パントマイムには、「止まる」ことだけで何かを伝える技術があります。
手を一点でそっと止めて、そこから身体だけを動かす。それだけで、目の前に壁があるように見えてくることがあります。
ない壁を、たしかにあるように
何もない空間に、壁や紐、重さのあるものを感じてもらう。そのために大切なのが、身体のどこか一点を止めることです。
手や指先をひとつの位置で止めたまま、身体全体でその位置との関係を保ち続けます。
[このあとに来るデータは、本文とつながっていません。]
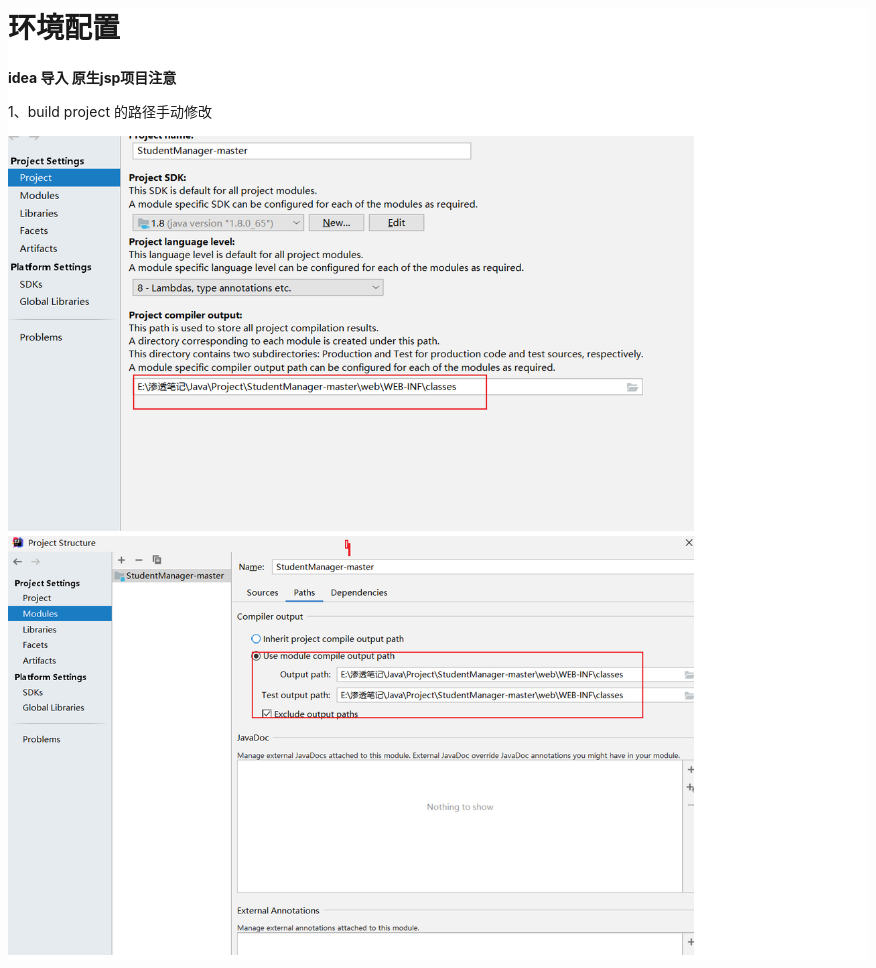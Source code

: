 # 环境配置

**idea 导入 原生jsp项目注意**

1、build project 的路径手动修改

<img src=".\图片\Snipaste_2023-05-29_12-05-04.png" alt="Snipaste_2023-05-29_12-05-04" style="zoom:67%;" />

<img src=".\图片\Snipaste_2023-05-29_12-05-34.png" alt="Snipaste_2023-05-29_12-05-34" style="zoom:67%;" />
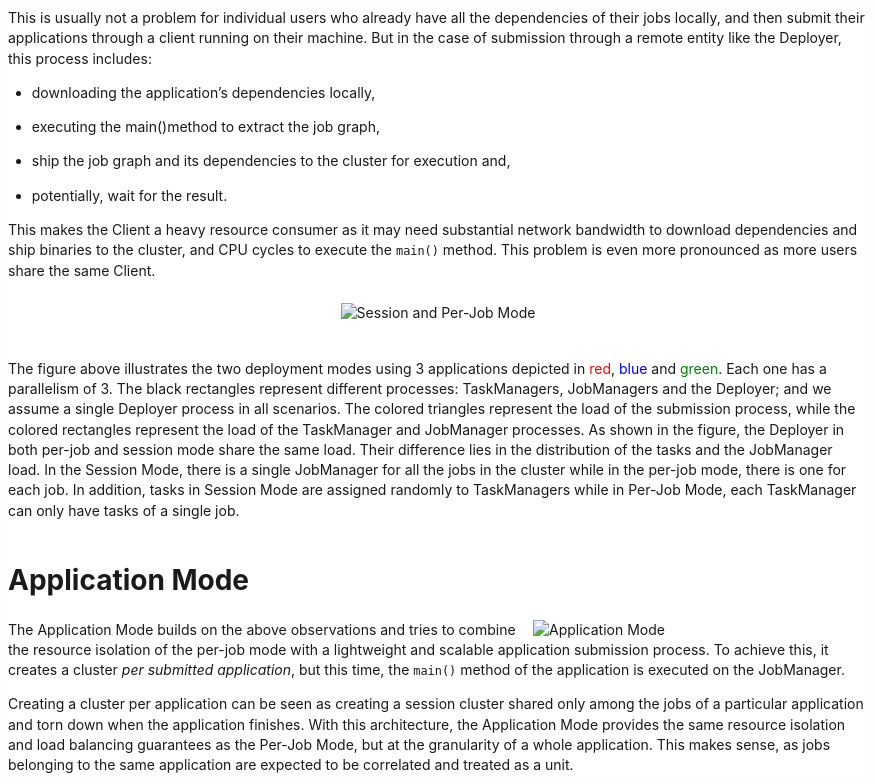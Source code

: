 [^1]: The only exceptions are the Web Submission and the Standalone per-job implementation.

This is usually not a problem for individual users who already have all the dependencies
of their jobs locally, and then submit their applications through a client running on
their machine. But in the case of submission through a remote entity like the Deployer,
this process includes:

 * downloading the application’s dependencies locally, 

 * executing the main()method to extract the job graph, 

 * ship the job graph and its dependencies to the cluster for execution and, 

 * potentially, wait for the result. 

This makes the Client a heavy resource consumer as it may need substantial network
bandwidth to download dependencies and ship binaries to the cluster, and CPU cycles to
execute the `main()` method. This problem is even more pronounced as more users share
the same Client.

<div style="line-height:60%;">
    <br>
</div>

<center>
<img src="{{< siteurl >}}/img/blog/2020-07-14-application-mode/session-per-job.png" width="75%" alt="Session and Per-Job Mode"/>
</center>

<div style="line-height:150%;">
    <br>
</div>

The figure above illustrates the two deployment modes using 3 applications depicted in
<span style="color:red">red</span>, <span style="color:blue">blue</span> and <span style="color:green">green</span>. 
Each one has a parallelism of 3. The black rectangles represent 
different processes: TaskManagers, JobManagers and the Deployer; and we assume a single 
Deployer process in all scenarios. The colored triangles represent the load of the 
submission process, while the colored rectangles represent the load of the TaskManager 
and JobManager processes. As shown in the figure, the Deployer in both per-job and 
session mode share the same load. Their difference lies in the distribution of the 
tasks and the JobManager load. In the Session Mode, there is a single JobManager for 
all the jobs in the cluster while in the per-job mode, there is one for each job. In 
addition, tasks in Session Mode are assigned randomly to TaskManagers while in Per-Job 
Mode, each TaskManager can only have tasks of a single job.

# Application Mode

<img style="float: right;margin-left:10px;margin-right: 15px;" src="{{< siteurl >}}/img/blog/2020-07-14-application-mode/application.png" width="320px" alt="Application Mode"/>

The Application Mode builds on the above observations and tries to combine the resource
isolation of the per-job mode with a lightweight and scalable application submission 
process. To achieve this, it creates a cluster *per submitted application*, but this 
time, the `main()` method of the application is executed on the JobManager. 

Creating a cluster per application can be seen as creating a session cluster shared 
only among the jobs of a particular application and torn down when the application 
finishes. With this architecture, the Application Mode provides the same resource 
isolation and load balancing guarantees as the Per-Job Mode, but at the granularity of 
a whole application. This makes sense, as jobs belonging to the same application are 
expected to be correlated and treated as a unit.


[^2]: Support for Kubernetes will come soon.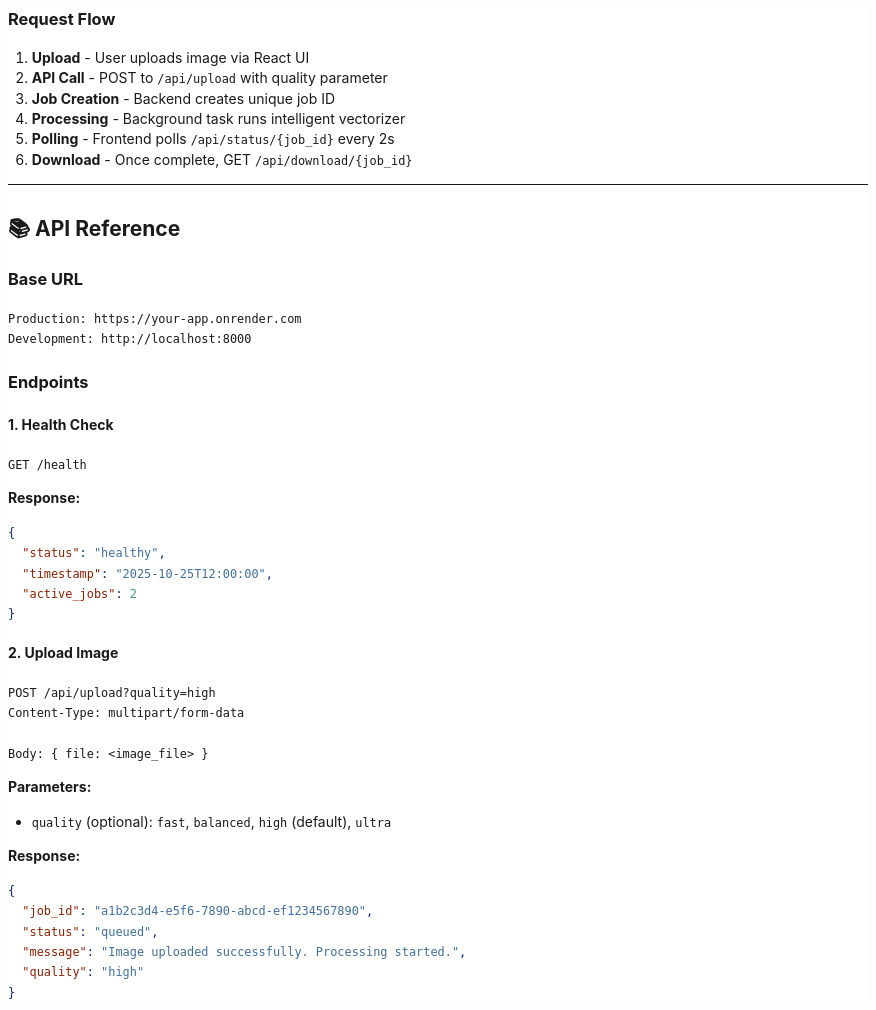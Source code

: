 ### Request Flow
1. **Upload** - User uploads image via React UI
2. **API Call** - POST to `/api/upload` with quality parameter
3. **Job Creation** - Backend creates unique job ID
4. **Processing** - Background task runs intelligent vectorizer
5. **Polling** - Frontend polls `/api/status/{job_id}` every 2s
6. **Download** - Once complete, GET `/api/download/{job_id}`

---

## 📚 API Reference

### Base URL
```
Production: https://your-app.onrender.com
Development: http://localhost:8000
```

### Endpoints

#### 1. Health Check
```http
GET /health
```

**Response:**
```json
{
  "status": "healthy",
  "timestamp": "2025-10-25T12:00:00",
  "active_jobs": 2
}
```

#### 2. Upload Image
```http
POST /api/upload?quality=high
Content-Type: multipart/form-data

Body: { file: <image_file> }
```

**Parameters:**
- `quality` (optional): `fast`, `balanced`, `high` (default), `ultra`

**Response:**
```json
{
  "job_id": "a1b2c3d4-e5f6-7890-abcd-ef1234567890",
  "status": "queued",
  "message": "Image uploaded successfully. Processing started.",
  "quality": "high"
}
```

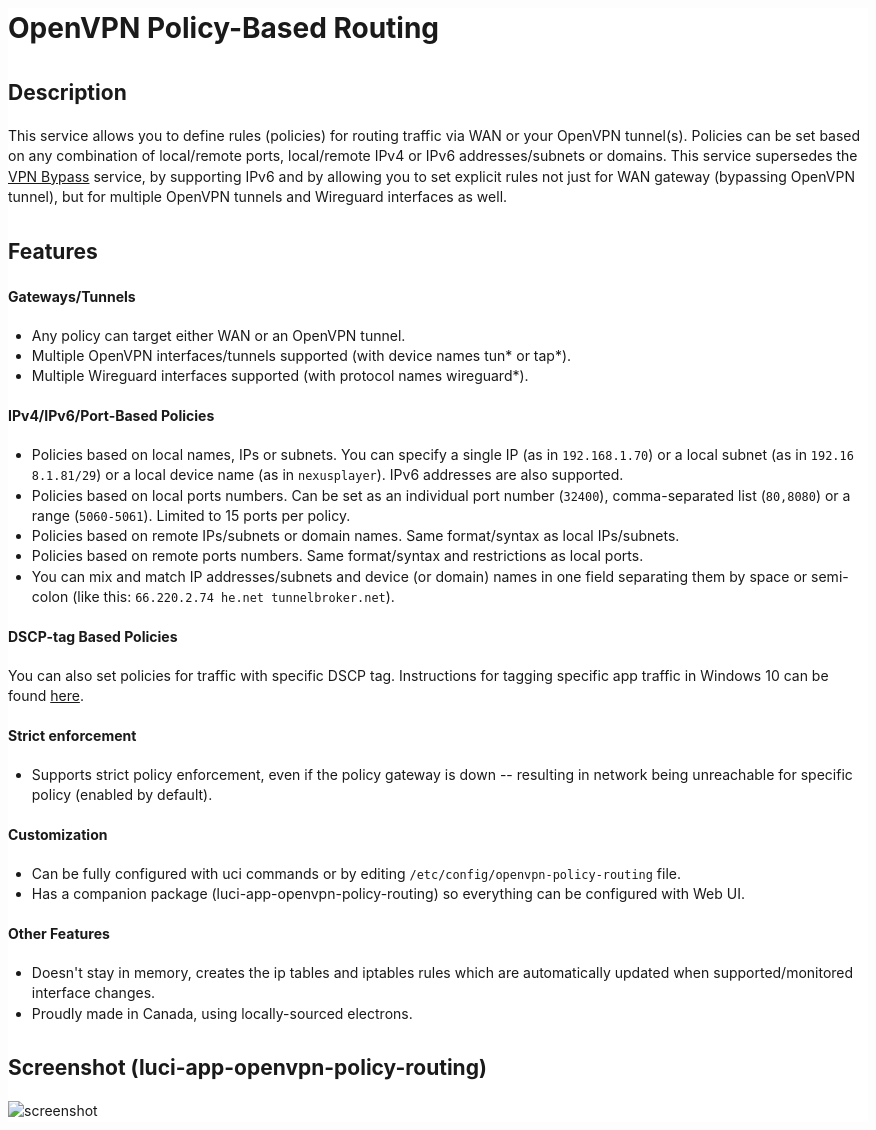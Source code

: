 # OpenVPN Policy-Based Routing

## Description
This service allows you to define rules (policies) for routing traffic via WAN or your OpenVPN tunnel(s). Policies can be set based on any combination of local/remote ports, local/remote IPv4 or IPv6 addresses/subnets or domains. This service supersedes the [VPN Bypass](https://github.com/openwrt/packages/blob/master/net/vpnbypass/files/README.md) service, by supporting IPv6 and by allowing you to set explicit rules not just for WAN gateway (bypassing OpenVPN tunnel), but for multiple OpenVPN tunnels and Wireguard interfaces as well.

## Features

#### Gateways/Tunnels
- Any policy can target either WAN or an OpenVPN tunnel.
- Multiple OpenVPN interfaces/tunnels supported (with device names tun\* or tap\*).
- Multiple Wireguard interfaces supported (with protocol names wireguard\*).

#### IPv4/IPv6/Port-Based Policies
- Policies based on local names, IPs or subnets. You can specify a single IP (as in ```192.168.1.70```) or a local subnet (as in ```192.168.1.81/29```) or a local device name (as in ```nexusplayer```). IPv6 addresses are also supported.
- Policies based on local ports numbers. Can be set as an individual port number (```32400```), comma-separated list (```80,8080```) or a range (```5060-5061```). Limited to 15 ports per policy.
- Policies based on remote IPs/subnets or domain names. Same format/syntax as local IPs/subnets.
- Policies based on remote ports numbers. Same format/syntax and restrictions as local ports.
- You can mix and match IP addresses/subnets and device (or domain) names in one field separating them by space or semi-colon (like this: ```66.220.2.74 he.net tunnelbroker.net```).

#### DSCP-tag Based Policies
You can also set policies for traffic with specific DSCP tag. Instructions for tagging specific app traffic in Windows 10 can be found [here](http://serverfault.com/questions/769843/cannot-set-dscp-on-windows-10-pro-via-group-policy).

#### Strict enforcement
- Supports strict policy enforcement, even if the policy gateway is down -- resulting in network being unreachable for specific policy (enabled by default).

#### Customization
- Can be fully configured with uci commands or by editing ```/etc/config/openvpn-policy-routing``` file.
- Has a companion package (luci-app-openvpn-policy-routing) so everything can be configured with Web UI.

#### Other Features
- Doesn't stay in memory, creates the ip tables and iptables rules which are automatically updated when supported/monitored interface changes.
- Proudly made in Canada, using locally-sourced electrons.

## Screenshot (luci-app-openvpn-policy-routing)
![screenshot](https://raw.githubusercontent.com/stangri/screenshots/master/openvpn-policy-routing/screenshot01.png "screenshot")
それだけで、見ている方の中に「たしかにそこに何かある」という感覚が生まれていきます。
稽古を始めたばかりの頃は、止まることの方がずっと難しく感じました。動いている方が、まだ気持ちが楽だったのだと思います。
止まる、という技術
止まることは、何もしていないことではありません。
むしろ止まっている間も、力のかかり方や呼吸、視線の細かい変化を保ち続ける必要があります。動くことよりも、止まる方が難しいと感じることもよくあります。
- 一点を保ちながら身体を動かす
- 力の向きや重さを感じさせる
- 止まっている間の呼吸や視線にも気を配る
この感覚は、舞台の上だけでなく、日常の中の小さな動作にも通じるところがあると感じています。
お仕事の中でも
ロボットやお人形のような動きのご相談をいただくときにも、この「止まる」感覚をよく使います。動きのご相談はこちらからお気軽にどうぞ。
これまでの様子は、写真でも少しご紹介しています。写真・動画を見る
撮影やイベントの現場でも、ほんの一瞬の止まり方で、伝わり方が大きく変わることをよく実感します。
おわりに
止まることは、動くことと同じくらい、たくさんのことを伝えてくれます。日々の練習の中でも、この感覚を大切にしています。